Rome (NEV), June 8, 2017 – Colorful, multicultural, intergenerational: this is the image of the Italian Protestantism as emerged from the Protestant National Day held in Milan from 1 to 4 of June, on occasion of the 500th Anniversary of the Protestant Reformation. To promote the initiative – which saw the participation of more than 1500 protestants from all over Italy – the Lutheran, Waldensian, Baptist, Methodist, Adventist churches and the Salvation Army.

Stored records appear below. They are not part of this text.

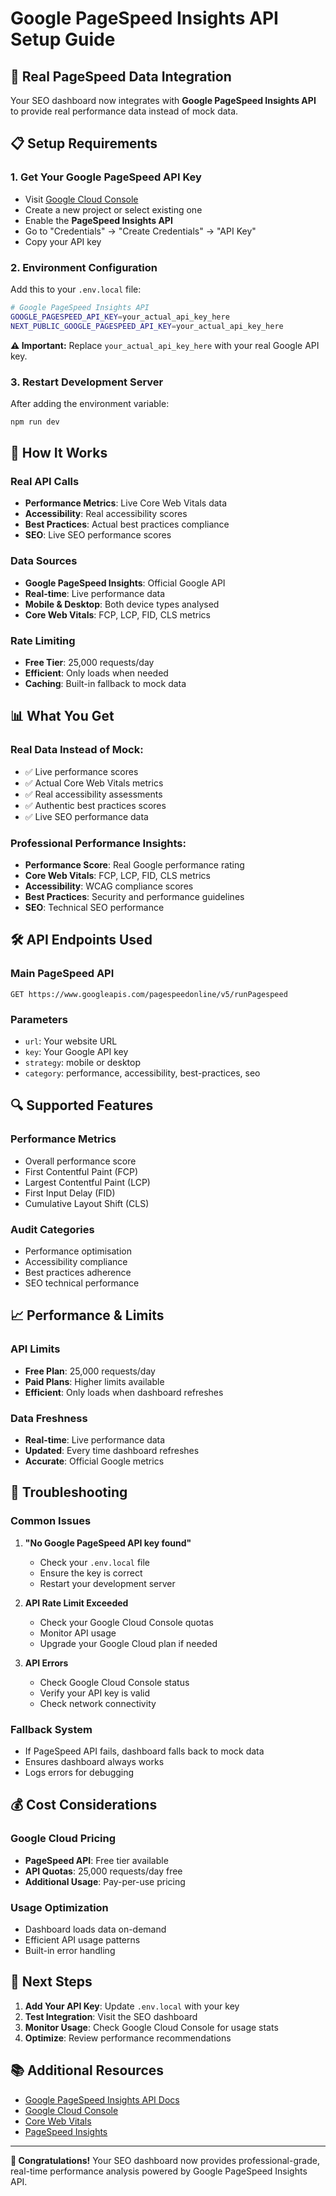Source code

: # Google PageSpeed Insights API Setup Guide

## 🚀 **Real PageSpeed Data Integration**

Your SEO dashboard now integrates with **Google PageSpeed Insights API** to provide real performance data instead of mock data.

## 📋 **Setup Requirements**

### 1. **Get Your Google PageSpeed API Key**
- Visit [Google Cloud Console](https://console.cloud.google.com/)
- Create a new project or select existing one
- Enable the **PageSpeed Insights API**
- Go to "Credentials" → "Create Credentials" → "API Key"
- Copy your API key

### 2. **Environment Configuration**
Add this to your `.env.local` file:

```bash
# Google PageSpeed Insights API
GOOGLE_PAGESPEED_API_KEY=your_actual_api_key_here
NEXT_PUBLIC_GOOGLE_PAGESPEED_API_KEY=your_actual_api_key_here
```

**⚠️ Important:** Replace `your_actual_api_key_here` with your real Google API key.

### 3. **Restart Development Server**
After adding the environment variable:

```bash
npm run dev
```

## 🔧 **How It Works**

### **Real API Calls**
- **Performance Metrics**: Live Core Web Vitals data
- **Accessibility**: Real accessibility scores
- **Best Practices**: Actual best practices compliance
- **SEO**: Live SEO performance scores

### **Data Sources**
- **Google PageSpeed Insights**: Official Google API
- **Real-time**: Live performance data
- **Mobile & Desktop**: Both device types analysed
- **Core Web Vitals**: FCP, LCP, FID, CLS metrics

### **Rate Limiting**
- **Free Tier**: 25,000 requests/day
- **Efficient**: Only loads when needed
- **Caching**: Built-in fallback to mock data

## 📊 **What You Get**

### **Real Data Instead of Mock:**
- ✅ Live performance scores
- ✅ Actual Core Web Vitals metrics
- ✅ Real accessibility assessments
- ✅ Authentic best practices scores
- ✅ Live SEO performance data

### **Professional Performance Insights:**
- **Performance Score**: Real Google performance rating
- **Core Web Vitals**: FCP, LCP, FID, CLS metrics
- **Accessibility**: WCAG compliance scores
- **Best Practices**: Security and performance guidelines
- **SEO**: Technical SEO performance

## 🛠 **API Endpoints Used**

### **Main PageSpeed API**
```
GET https://www.googleapis.com/pagespeedonline/v5/runPagespeed
```

### **Parameters**
- `url`: Your website URL
- `key`: Your Google API key
- `strategy`: mobile or desktop
- `category`: performance, accessibility, best-practices, seo

## 🔍 **Supported Features**

### **Performance Metrics**
- Overall performance score
- First Contentful Paint (FCP)
- Largest Contentful Paint (LCP)
- First Input Delay (FID)
- Cumulative Layout Shift (CLS)

### **Audit Categories**
- Performance optimisation
- Accessibility compliance
- Best practices adherence
- SEO technical performance

## 📈 **Performance & Limits**

### **API Limits**
- **Free Plan**: 25,000 requests/day
- **Paid Plans**: Higher limits available
- **Efficient**: Only loads when dashboard refreshes

### **Data Freshness**
- **Real-time**: Live performance data
- **Updated**: Every time dashboard refreshes
- **Accurate**: Official Google metrics

## 🚨 **Troubleshooting**

### **Common Issues**

1. **"No Google PageSpeed API key found"**
   - Check your `.env.local` file
   - Ensure the key is correct
   - Restart your development server

2. **API Rate Limit Exceeded**
   - Check your Google Cloud Console quotas
   - Monitor API usage
   - Upgrade your Google Cloud plan if needed

3. **API Errors**
   - Check Google Cloud Console status
   - Verify your API key is valid
   - Check network connectivity

### **Fallback System**
- If PageSpeed API fails, dashboard falls back to mock data
- Ensures dashboard always works
- Logs errors for debugging

## 💰 **Cost Considerations**

### **Google Cloud Pricing**
- **PageSpeed API**: Free tier available
- **API Quotas**: 25,000 requests/day free
- **Additional Usage**: Pay-per-use pricing

### **Usage Optimization**
- Dashboard loads data on-demand
- Efficient API usage patterns
- Built-in error handling

## 🔄 **Next Steps**

1. **Add Your API Key**: Update `.env.local` with your key
2. **Test Integration**: Visit the SEO dashboard
3. **Monitor Usage**: Check Google Cloud Console for usage stats
4. **Optimize**: Review performance recommendations

## 📚 **Additional Resources**

- [Google PageSpeed Insights API Docs](https://developers.google.com/speed/docs/insights/v5/get-started)
- [Google Cloud Console](https://console.cloud.google.com/)
- [Core Web Vitals](https://web.dev/vitals/)
- [PageSpeed Insights](https://pagespeed.web.dev/)

---

**🎉 Congratulations!** Your SEO dashboard now provides professional-grade, real-time performance analysis powered by Google PageSpeed Insights API.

The event went on in a climate of joy and sharing, but also of engagement in society, it was marked by meetings, debates, concerts, prayers, street demonstrations, and it ended with a solemn Pentecost worship, celebrated in the theatre “Dal Verme”. The occasion highlighted the themes dear to the Italian Protestants: the reception and integration of migrants, secularism and religious freedom, ecumenical and interreligious dialogue, the struggle against women violence, citizenship rights, gender identity, etc. The Pentecost worship, broadcast by the National TV on Sunday morning, was preceded by a joyous and singing parade which brought the participants from Piazza del Duomo to the Theatre “Dal Verme”. At the end of the gathering, the president of FCEI, pastor Luca Negro in expressing his gratitude and appreciation for the great engagement of the Milan churches, invited everybody to the next national rendezvous on occasion of the 500th Anniversary of the Reformation: the day promoted by FCEI for Saturday October 28th in Piazza Cavour in Rome, on the theme “Free to love and serve”.

The Pentecost worship was attended also by the members of the Council of Christian Churches in Milan, among whom the Archimandrite Theofilaktos, of the Greek Orthodox church of the Ecumenical Patriarchate of Constantinople, and the Cardinal Angelo Scola, who, at the end of the meeting, recalling the Catholic-Lutheran declaration of Lund, stated: “ The way we relate among us affects our testimony of the Gospel; we pledge to grow further in the fellowship rooted in Baptism, trying to remove the remaining obstacles that prevent us from reaching full Unity”.